LeetCode135：Candy

题目：

There are N children standing in a line. Each child is assigned a rating value.

You are giving candies to these children subjected to the following requirements:

• Each child must have at least one candy.
• Children with a higher rating get more candies than their neighbors.

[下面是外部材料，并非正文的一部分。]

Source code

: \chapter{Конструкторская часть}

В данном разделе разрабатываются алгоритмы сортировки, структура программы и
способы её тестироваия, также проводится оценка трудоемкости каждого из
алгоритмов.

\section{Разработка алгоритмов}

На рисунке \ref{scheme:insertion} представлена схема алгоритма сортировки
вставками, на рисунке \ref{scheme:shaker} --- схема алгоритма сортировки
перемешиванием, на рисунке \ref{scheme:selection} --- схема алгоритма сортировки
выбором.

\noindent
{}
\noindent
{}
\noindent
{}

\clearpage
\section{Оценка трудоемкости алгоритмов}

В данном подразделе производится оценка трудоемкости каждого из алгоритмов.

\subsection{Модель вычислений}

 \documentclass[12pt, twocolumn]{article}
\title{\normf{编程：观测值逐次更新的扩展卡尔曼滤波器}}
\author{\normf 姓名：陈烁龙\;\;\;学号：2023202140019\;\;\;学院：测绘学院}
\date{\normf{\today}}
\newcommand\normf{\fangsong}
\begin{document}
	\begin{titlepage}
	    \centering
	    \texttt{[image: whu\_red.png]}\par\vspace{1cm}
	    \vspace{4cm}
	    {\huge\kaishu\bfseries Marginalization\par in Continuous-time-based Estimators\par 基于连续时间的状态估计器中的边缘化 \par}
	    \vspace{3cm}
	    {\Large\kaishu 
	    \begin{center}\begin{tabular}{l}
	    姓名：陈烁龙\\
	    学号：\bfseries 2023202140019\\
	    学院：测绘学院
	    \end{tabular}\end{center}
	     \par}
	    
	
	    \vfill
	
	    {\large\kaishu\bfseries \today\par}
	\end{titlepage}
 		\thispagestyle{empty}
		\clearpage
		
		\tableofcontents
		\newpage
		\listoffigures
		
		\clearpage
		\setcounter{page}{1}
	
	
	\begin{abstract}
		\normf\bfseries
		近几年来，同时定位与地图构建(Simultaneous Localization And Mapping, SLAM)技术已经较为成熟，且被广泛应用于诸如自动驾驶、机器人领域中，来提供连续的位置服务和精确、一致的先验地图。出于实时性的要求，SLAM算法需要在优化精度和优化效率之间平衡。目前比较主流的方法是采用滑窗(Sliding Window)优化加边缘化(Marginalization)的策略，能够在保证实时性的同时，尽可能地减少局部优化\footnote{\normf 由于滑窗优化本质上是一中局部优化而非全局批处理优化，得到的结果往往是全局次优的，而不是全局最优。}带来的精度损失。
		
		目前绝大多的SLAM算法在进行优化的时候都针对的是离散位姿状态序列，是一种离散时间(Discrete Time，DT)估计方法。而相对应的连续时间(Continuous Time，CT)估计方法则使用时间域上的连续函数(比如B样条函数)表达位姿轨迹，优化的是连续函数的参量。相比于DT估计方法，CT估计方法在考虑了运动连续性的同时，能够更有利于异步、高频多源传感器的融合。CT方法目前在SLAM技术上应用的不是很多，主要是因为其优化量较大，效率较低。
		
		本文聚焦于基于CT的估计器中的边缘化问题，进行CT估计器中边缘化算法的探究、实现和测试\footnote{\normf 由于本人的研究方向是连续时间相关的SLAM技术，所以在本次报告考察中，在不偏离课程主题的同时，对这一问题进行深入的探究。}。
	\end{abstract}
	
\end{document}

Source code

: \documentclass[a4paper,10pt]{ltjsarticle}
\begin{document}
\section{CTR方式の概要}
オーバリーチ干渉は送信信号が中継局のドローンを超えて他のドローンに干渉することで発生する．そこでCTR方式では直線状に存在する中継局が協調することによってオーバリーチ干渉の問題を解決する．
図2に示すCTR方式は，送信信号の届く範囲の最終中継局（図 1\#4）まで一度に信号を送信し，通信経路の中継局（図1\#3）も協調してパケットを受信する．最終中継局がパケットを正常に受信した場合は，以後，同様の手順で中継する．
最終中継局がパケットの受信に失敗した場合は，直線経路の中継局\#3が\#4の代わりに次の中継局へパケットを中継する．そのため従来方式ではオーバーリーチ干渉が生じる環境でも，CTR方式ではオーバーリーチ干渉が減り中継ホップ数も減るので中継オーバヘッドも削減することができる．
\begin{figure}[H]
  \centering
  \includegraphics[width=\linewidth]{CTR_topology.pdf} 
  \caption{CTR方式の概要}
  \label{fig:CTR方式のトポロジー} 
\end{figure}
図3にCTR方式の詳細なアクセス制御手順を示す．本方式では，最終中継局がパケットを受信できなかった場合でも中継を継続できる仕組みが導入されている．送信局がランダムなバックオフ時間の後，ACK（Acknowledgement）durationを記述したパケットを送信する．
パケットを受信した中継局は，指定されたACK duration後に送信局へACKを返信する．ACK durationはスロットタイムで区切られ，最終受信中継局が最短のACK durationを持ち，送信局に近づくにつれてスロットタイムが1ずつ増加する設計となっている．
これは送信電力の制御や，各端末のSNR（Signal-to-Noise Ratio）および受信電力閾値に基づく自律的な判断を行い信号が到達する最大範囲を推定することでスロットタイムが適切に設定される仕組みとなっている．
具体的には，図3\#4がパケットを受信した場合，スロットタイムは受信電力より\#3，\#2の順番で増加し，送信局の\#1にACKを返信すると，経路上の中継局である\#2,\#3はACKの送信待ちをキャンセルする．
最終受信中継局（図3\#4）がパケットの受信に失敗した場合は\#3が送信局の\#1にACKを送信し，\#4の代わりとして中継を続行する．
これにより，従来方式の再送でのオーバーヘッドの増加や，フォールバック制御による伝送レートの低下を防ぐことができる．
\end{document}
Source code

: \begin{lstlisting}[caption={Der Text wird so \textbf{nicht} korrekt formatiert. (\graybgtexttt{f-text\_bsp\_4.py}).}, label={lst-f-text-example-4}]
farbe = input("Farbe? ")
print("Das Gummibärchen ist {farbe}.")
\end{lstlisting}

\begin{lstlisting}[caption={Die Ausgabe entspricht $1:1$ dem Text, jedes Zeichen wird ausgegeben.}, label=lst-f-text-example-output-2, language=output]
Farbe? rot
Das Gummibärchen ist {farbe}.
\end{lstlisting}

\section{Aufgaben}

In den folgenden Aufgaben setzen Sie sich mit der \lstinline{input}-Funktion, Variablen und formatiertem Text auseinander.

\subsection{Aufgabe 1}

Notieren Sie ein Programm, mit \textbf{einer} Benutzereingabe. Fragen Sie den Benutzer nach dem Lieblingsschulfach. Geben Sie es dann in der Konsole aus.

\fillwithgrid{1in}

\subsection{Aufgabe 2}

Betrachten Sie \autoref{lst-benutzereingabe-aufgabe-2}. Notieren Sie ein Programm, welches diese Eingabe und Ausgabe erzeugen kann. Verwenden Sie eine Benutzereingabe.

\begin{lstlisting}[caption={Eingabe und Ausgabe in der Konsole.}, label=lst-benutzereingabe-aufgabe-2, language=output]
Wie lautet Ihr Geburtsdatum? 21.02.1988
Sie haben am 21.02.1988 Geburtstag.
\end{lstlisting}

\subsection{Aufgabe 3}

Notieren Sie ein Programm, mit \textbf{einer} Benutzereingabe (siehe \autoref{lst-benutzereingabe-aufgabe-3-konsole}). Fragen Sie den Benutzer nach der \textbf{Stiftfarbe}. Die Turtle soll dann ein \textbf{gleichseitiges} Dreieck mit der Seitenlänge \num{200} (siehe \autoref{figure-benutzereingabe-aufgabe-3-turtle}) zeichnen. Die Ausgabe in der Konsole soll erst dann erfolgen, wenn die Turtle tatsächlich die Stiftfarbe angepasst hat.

What is the minimum candies you must give?

解题思路：

遍历两遍数组即可

第一遍：如果当前元素比前一个大，则当前小孩获得的糖果数为前一个小孩糖果数+1，否则糖果数为1

第二遍：从后往前扫描，如果当前元素i的值大于i+1位置的值，则比较两者目前的糖果数，如果i小孩获得的糖果数大于第i+1个小孩获得糖果数+1，则不变，否则，将i小孩糖果数置为第i+1个小孩糖果数+1.

实现代码：

#include <iostream>
#include <vector>
using namespace std;

class Solution {
public:
    int candy(vector<int> &ratings) {
        int len = ratings.size();
        if(len == 0 || len == 1)
            return len;
        int *c = new int[len];
        c[0] = 1;
        for(int i = 1; i < len; i++)
            if(ratings[i] > ratings[i-1])
                c[i] = c[i-1] + 1;
            else
                c[i] = 1;
        int minCandy = c[len-1];
        for(int i = len-2; i >= 0; i--)
        {
            if(ratings[i] > ratings[i+1])
                c[i] = max(c[i], c[i+1] + 1);
            minCandy += c[i];            
        }
        return minCandy;
        
    }
};

int main(void)
{
    int ratings[] = {5,8,2,4,9,5,4};
    int len = sizeof(ratings) / sizeof(ratings[0]);
    vector<int> ratVec(ratings, ratings+len);
    Solution solution;
    int ret = solution.candy(ratVec);
    cout<<ret<<endl;
    return 0;
}